> **WHAT YOU NEED TO DO**: Show all lines of the entries in which the word "baby" is found.

> **Collection entries**:
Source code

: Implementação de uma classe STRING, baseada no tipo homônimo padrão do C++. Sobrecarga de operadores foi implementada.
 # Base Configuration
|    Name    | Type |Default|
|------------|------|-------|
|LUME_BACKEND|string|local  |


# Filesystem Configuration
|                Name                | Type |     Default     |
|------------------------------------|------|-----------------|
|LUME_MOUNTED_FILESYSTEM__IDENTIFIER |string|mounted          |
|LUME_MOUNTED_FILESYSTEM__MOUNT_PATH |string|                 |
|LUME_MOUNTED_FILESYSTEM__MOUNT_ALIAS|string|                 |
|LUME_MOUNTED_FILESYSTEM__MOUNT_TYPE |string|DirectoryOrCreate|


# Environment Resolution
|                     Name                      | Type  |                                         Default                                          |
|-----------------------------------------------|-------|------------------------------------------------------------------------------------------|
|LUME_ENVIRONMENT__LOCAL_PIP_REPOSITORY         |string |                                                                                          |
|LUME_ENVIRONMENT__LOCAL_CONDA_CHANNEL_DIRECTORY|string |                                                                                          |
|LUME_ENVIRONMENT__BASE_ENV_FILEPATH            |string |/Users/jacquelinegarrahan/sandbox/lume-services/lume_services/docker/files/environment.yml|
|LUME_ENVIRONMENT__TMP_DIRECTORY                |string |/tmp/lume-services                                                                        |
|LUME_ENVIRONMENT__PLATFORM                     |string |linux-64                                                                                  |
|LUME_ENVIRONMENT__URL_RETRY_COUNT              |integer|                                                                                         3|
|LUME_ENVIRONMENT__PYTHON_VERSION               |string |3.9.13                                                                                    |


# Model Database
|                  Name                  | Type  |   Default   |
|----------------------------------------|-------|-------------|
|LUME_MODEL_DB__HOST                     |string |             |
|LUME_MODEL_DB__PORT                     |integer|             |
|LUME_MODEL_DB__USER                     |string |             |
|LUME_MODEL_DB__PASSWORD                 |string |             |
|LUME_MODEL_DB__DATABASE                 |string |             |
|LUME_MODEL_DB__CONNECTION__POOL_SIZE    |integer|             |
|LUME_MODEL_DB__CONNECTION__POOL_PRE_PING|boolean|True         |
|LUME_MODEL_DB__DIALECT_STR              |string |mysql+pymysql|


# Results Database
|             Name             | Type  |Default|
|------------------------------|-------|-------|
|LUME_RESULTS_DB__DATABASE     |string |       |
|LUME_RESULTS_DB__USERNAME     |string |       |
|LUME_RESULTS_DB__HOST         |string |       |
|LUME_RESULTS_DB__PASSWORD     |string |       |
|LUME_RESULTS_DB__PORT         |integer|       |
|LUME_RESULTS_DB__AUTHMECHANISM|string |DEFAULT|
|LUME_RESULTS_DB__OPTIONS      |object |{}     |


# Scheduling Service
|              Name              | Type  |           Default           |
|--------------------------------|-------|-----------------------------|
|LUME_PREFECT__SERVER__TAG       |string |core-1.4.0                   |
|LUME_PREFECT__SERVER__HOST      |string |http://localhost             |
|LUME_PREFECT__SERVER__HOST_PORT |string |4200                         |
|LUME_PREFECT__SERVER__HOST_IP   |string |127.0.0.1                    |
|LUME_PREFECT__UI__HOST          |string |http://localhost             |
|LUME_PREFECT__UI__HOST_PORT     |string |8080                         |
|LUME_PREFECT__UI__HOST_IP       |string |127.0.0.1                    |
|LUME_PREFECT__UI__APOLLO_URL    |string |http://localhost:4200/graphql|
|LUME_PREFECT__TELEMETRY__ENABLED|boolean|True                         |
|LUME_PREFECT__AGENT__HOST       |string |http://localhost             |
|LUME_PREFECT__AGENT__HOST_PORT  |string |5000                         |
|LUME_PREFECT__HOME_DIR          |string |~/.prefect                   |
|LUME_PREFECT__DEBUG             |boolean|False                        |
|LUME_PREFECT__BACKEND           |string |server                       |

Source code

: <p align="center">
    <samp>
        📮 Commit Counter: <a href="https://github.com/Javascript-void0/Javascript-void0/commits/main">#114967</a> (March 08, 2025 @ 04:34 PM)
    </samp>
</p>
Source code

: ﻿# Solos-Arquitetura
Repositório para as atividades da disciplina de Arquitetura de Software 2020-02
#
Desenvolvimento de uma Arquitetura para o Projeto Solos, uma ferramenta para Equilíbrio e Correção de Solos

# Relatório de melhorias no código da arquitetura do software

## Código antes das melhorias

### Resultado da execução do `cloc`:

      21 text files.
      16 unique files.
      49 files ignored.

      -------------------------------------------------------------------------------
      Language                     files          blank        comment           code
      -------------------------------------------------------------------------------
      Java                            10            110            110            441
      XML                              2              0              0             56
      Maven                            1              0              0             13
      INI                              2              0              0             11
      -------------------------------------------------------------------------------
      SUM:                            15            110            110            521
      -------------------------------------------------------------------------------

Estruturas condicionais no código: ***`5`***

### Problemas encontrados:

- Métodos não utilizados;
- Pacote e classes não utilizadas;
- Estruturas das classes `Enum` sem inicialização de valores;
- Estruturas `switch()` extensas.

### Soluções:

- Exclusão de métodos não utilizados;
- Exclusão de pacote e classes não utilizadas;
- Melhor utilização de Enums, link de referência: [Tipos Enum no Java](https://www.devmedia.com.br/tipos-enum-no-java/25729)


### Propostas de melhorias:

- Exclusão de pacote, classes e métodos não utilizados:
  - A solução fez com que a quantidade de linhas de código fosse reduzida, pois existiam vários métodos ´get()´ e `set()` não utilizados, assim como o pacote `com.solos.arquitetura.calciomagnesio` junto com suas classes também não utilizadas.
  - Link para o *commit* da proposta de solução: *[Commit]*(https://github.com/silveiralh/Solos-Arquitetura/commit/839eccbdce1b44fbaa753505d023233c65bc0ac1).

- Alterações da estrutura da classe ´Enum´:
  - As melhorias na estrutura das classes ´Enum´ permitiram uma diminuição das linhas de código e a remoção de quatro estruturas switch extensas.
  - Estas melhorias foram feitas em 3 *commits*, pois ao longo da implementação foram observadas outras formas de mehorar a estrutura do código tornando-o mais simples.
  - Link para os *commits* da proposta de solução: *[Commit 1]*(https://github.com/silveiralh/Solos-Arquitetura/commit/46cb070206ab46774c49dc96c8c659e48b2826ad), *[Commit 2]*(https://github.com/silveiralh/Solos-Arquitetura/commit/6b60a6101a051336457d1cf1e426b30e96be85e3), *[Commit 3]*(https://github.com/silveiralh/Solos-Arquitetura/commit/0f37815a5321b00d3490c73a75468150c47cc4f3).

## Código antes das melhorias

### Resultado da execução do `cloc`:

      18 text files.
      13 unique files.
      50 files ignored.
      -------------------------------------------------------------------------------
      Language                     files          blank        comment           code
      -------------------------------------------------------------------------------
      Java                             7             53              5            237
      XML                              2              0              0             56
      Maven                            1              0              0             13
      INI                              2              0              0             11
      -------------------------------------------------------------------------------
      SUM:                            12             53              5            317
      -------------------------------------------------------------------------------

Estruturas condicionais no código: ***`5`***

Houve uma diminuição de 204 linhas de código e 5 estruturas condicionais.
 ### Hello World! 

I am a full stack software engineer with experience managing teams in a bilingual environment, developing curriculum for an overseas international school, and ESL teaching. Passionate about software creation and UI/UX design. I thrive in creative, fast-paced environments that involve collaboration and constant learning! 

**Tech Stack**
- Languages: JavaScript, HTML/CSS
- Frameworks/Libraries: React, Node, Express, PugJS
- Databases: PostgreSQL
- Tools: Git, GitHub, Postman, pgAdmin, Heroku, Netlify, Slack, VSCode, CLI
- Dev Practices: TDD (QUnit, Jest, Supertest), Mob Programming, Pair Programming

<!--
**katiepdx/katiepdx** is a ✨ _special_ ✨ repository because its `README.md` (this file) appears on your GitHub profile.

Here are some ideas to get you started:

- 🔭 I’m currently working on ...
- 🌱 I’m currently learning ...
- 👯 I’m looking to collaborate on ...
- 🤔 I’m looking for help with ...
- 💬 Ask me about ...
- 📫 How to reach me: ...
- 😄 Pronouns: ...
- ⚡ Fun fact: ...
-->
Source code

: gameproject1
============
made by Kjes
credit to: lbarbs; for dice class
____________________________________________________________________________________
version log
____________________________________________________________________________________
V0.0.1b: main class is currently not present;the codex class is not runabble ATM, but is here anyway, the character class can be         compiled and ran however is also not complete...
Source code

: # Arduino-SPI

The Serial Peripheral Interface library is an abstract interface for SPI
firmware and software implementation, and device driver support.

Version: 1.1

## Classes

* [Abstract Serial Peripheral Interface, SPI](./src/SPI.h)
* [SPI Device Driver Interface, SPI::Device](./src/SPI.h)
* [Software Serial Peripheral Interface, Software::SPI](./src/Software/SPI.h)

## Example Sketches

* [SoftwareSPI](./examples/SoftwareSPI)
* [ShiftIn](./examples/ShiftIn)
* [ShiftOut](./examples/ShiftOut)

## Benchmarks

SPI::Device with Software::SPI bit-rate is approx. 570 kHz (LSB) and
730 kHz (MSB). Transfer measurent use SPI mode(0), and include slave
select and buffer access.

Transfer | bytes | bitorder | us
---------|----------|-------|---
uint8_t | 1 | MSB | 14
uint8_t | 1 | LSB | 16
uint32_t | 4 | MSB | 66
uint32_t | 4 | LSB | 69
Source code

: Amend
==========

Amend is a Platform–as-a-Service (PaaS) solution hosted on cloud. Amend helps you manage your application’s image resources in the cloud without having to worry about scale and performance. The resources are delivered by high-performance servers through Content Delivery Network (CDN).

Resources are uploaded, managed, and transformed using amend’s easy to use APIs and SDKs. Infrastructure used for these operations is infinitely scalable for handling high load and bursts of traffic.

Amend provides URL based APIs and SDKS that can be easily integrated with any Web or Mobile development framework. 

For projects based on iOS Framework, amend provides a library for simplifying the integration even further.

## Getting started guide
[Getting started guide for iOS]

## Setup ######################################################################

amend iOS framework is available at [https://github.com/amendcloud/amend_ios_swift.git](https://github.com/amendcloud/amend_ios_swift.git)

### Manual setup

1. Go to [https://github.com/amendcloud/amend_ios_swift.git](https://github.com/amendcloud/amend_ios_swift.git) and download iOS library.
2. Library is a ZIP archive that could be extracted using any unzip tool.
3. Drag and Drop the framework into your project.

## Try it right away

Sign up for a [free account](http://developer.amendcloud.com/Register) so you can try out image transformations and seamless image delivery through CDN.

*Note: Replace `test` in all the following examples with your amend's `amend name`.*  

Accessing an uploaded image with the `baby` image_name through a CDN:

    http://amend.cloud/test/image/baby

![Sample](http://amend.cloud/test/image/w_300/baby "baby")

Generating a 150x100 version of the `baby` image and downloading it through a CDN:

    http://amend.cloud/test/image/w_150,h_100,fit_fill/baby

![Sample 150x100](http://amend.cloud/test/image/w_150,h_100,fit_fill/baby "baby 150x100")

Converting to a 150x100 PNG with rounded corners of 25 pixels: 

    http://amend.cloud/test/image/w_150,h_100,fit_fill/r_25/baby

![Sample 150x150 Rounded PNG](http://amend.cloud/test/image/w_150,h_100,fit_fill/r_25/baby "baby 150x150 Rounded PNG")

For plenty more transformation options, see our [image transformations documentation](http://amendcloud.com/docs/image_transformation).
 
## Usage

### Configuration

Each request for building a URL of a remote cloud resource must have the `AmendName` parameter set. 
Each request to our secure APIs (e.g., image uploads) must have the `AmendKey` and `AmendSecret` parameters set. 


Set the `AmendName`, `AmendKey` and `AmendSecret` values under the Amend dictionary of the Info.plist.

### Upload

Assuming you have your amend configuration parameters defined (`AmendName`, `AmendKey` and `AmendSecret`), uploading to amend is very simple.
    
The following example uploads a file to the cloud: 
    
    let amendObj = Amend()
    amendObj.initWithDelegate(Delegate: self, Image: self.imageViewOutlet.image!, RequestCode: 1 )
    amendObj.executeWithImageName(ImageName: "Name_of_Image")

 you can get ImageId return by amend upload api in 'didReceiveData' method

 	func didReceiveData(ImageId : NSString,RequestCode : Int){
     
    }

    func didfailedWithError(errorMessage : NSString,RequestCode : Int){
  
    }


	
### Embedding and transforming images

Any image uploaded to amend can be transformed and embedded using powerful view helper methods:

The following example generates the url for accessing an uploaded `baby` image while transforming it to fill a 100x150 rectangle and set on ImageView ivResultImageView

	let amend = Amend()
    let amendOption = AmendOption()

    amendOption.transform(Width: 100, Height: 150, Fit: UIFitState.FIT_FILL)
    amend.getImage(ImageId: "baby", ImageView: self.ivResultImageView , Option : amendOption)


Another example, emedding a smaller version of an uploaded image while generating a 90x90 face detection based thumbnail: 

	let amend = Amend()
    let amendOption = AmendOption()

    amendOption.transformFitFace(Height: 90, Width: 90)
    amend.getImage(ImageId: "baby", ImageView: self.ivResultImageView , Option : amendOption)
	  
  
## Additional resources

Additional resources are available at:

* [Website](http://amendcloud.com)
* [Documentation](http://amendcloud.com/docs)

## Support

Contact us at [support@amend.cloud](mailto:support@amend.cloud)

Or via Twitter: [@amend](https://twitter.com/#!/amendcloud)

> **PROBLEM SOLUTION**:
Accessing an uploaded image with the `baby` image_name through a CDN:
    http://amend.cloud/test/image/baby
![Sample](http://amend.cloud/test/image/w_300/baby "baby")
Generating a 150x100 version of the `baby` image and downloading it through a CDN:
    http://amend.cloud/test/image/w_150,h_100,fit_fill/baby
![Sample 150x100](http://amend.cloud/test/image/w_150,h_100,fit_fill/baby "baby 150x100")
    http://amend.cloud/test/image/w_150,h_100,fit_fill/r_25/baby
![Sample 150x150 Rounded PNG](http://amend.cloud/test/image/w_150,h_100,fit_fill/r_25/baby "baby 150x150 Rounded PNG")
The following example generates the url for accessing an uploaded `baby` image while transforming it to fill a 100x150 rectangle and set on ImageView ivResultImageView
    amend.getImage(ImageId: "baby", ImageView: self.ivResultImageView , Option : amendOption)
    amend.getImage(ImageId: "baby", ImageView: self.ivResultImageView , Option : amendOption)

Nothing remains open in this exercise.